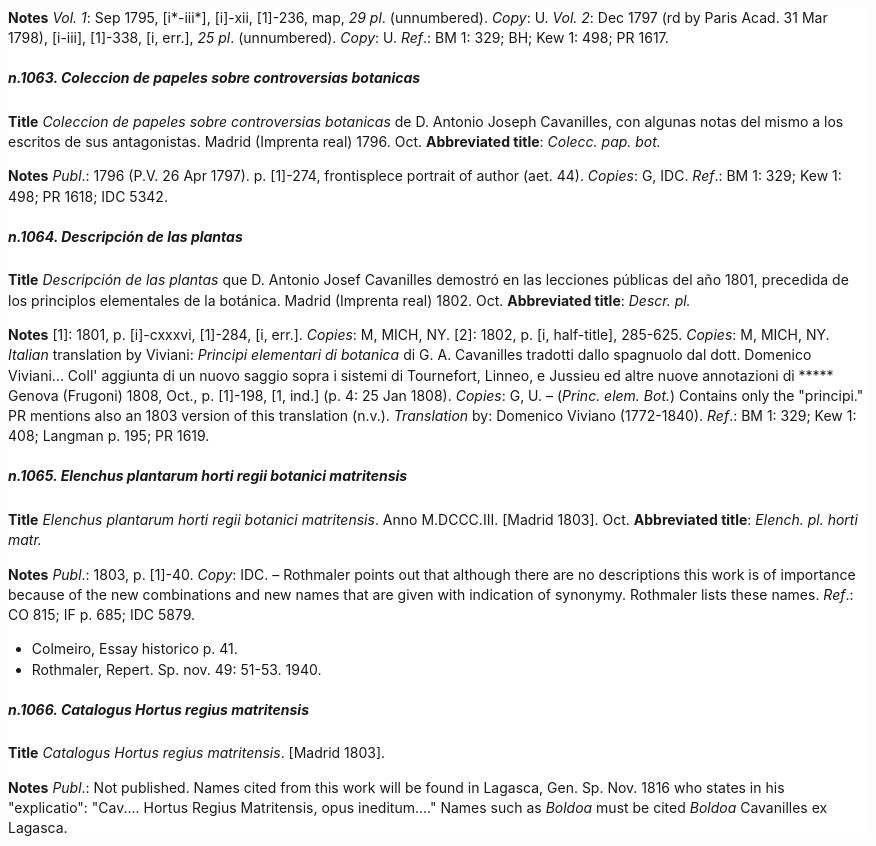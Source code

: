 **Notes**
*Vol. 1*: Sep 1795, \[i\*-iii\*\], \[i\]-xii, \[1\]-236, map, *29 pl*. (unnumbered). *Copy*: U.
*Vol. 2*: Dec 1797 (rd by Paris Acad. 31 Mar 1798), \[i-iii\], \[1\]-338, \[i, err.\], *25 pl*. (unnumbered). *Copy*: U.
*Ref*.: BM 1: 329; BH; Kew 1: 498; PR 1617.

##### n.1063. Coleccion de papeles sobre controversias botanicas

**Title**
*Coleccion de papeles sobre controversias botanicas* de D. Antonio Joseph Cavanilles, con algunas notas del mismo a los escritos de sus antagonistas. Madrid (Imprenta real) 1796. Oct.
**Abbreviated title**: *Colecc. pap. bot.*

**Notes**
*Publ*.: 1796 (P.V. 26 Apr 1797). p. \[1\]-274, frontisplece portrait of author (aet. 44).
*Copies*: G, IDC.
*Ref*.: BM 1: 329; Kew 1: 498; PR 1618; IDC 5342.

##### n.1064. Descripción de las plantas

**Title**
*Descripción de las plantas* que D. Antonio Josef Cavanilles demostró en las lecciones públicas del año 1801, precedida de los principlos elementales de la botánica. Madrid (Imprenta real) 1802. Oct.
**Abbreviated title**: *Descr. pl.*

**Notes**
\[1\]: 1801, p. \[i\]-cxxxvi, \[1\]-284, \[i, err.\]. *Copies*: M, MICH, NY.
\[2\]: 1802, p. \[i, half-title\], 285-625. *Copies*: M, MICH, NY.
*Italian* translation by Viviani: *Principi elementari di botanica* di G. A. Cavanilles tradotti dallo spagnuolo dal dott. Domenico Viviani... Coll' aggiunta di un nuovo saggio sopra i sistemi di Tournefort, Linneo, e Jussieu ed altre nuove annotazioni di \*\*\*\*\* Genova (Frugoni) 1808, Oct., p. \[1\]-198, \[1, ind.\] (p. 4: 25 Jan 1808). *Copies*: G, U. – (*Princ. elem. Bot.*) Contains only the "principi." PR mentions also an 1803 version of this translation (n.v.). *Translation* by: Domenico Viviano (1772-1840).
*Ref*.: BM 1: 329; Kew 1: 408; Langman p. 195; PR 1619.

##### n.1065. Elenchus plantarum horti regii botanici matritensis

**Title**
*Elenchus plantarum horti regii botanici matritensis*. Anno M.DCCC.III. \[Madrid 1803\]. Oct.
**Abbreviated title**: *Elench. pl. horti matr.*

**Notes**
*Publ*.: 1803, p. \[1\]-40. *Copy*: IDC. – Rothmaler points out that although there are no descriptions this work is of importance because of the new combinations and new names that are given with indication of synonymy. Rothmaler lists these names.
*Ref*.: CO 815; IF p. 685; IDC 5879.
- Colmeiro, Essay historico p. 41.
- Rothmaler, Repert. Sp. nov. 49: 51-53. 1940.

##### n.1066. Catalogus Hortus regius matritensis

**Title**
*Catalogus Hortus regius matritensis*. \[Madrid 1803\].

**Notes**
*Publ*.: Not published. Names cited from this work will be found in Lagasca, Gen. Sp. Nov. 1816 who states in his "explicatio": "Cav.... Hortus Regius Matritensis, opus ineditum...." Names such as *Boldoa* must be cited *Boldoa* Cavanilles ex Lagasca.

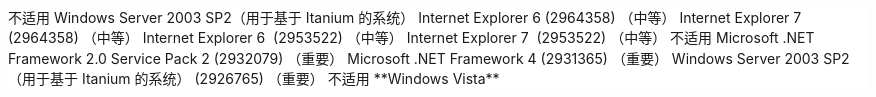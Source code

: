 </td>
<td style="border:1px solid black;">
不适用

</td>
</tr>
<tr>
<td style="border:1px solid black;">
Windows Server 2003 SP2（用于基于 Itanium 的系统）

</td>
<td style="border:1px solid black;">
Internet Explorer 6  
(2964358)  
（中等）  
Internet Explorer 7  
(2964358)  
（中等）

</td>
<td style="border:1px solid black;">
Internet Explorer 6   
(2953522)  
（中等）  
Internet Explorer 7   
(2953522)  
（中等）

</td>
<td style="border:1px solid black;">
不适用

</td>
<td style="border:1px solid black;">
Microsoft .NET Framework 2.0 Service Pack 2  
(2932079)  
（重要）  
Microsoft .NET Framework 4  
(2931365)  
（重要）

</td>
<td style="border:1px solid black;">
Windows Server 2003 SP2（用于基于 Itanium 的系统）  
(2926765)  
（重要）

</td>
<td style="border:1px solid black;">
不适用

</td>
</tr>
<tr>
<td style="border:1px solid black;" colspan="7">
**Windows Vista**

- **Try it**
With the pictures omitted, reproduce the records in full and exactly.

- **Answer to this problem**
Source code

: **Notes**
*Vol. 1*: Sep 1795, \[i\*-iii\*\], \[i\]-xii, \[1\]-236, map, *29 pl*. (unnumbered). *Copy*: U.
*Vol. 2*: Dec 1797 (rd by Paris Acad. 31 Mar 1798), \[i-iii\], \[1\]-338, \[i, err.\], *25 pl*. (unnumbered). *Copy*: U.
*Ref*.: BM 1: 329; BH; Kew 1: 498; PR 1617.

##### n.1063. Coleccion de papeles sobre controversias botanicas

**Title**
*Coleccion de papeles sobre controversias botanicas* de D. Antonio Joseph Cavanilles, con algunas notas del mismo a los escritos de sus antagonistas. Madrid (Imprenta real) 1796. Oct.
**Abbreviated title**: *Colecc. pap. bot.*

**Notes**
*Publ*.: 1796 (P.V. 26 Apr 1797). p. \[1\]-274, frontisplece portrait of author (aet. 44).
*Copies*: G, IDC.
*Ref*.: BM 1: 329; Kew 1: 498; PR 1618; IDC 5342.

##### n.1064. Descripción de las plantas

**Title**
*Descripción de las plantas* que D. Antonio Josef Cavanilles demostró en las lecciones públicas del año 1801, precedida de los principlos elementales de la botánica. Madrid (Imprenta real) 1802. Oct.
**Abbreviated title**: *Descr. pl.*

**Notes**
\[1\]: 1801, p. \[i\]-cxxxvi, \[1\]-284, \[i, err.\]. *Copies*: M, MICH, NY.
\[2\]: 1802, p. \[i, half-title\], 285-625. *Copies*: M, MICH, NY.
*Italian* translation by Viviani: *Principi elementari di botanica* di G. A. Cavanilles tradotti dallo spagnuolo dal dott. Domenico Viviani... Coll' aggiunta di un nuovo saggio sopra i sistemi di Tournefort, Linneo, e Jussieu ed altre nuove annotazioni di \*\*\*\*\* Genova (Frugoni) 1808, Oct., p. \[1\]-198, \[1, ind.\] (p. 4: 25 Jan 1808). *Copies*: G, U. – (*Princ. elem. Bot.*) Contains only the "principi." PR mentions also an 1803 version of this translation (n.v.). *Translation* by: Domenico Viviano (1772-1840).
*Ref*.: BM 1: 329; Kew 1: 408; Langman p. 195; PR 1619.

##### n.1065. Elenchus plantarum horti regii botanici matritensis

**Title**
*Elenchus plantarum horti regii botanici matritensis*. Anno M.DCCC.III. \[Madrid 1803\]. Oct.
**Abbreviated title**: *Elench. pl. horti matr.*

**Notes**
*Publ*.: 1803, p. \[1\]-40. *Copy*: IDC. – Rothmaler points out that although there are no descriptions this work is of importance because of the new combinations and new names that are given with indication of synonymy. Rothmaler lists these names.
*Ref*.: CO 815; IF p. 685; IDC 5879.
- Colmeiro, Essay historico p. 41.
- Rothmaler, Repert. Sp. nov. 49: 51-53. 1940.

##### n.1066. Catalogus Hortus regius matritensis

**Title**
*Catalogus Hortus regius matritensis*. \[Madrid 1803\].

**Notes**
*Publ*.: Not published. Names cited from this work will be found in Lagasca, Gen. Sp. Nov. 1816 who states in his "explicatio": "Cav.... Hortus Regius Matritensis, opus ineditum...." Names such as *Boldoa* must be cited *Boldoa* Cavanilles ex Lagasca.

Source code

: </td>
<td style="border:1px solid black;">
不适用

</td>
</tr>
<tr>
<td style="border:1px solid black;">
Windows Server 2003 SP2（用于基于 Itanium 的系统）

</td>
<td style="border:1px solid black;">
Internet Explorer 6  
(2964358)  
（中等）  
Internet Explorer 7  
(2964358)  
（中等）

</td>
<td style="border:1px solid black;">
Internet Explorer 6   
(2953522)  
（中等）  
Internet Explorer 7   
(2953522)  
（中等）

</td>
<td style="border:1px solid black;">
不适用

</td>
<td style="border:1px solid black;">
Microsoft .NET Framework 2.0 Service Pack 2  
(2932079)  
（重要）  
Microsoft .NET Framework 4  
(2931365)  
（重要）

</td>
<td style="border:1px solid black;">
Windows Server 2003 SP2（用于基于 Itanium 的系统）  
(2926765)  
（重要）

</td>
<td style="border:1px solid black;">
不适用

</td>
</tr>
<tr>
<td style="border:1px solid black;" colspan="7">
**Windows Vista**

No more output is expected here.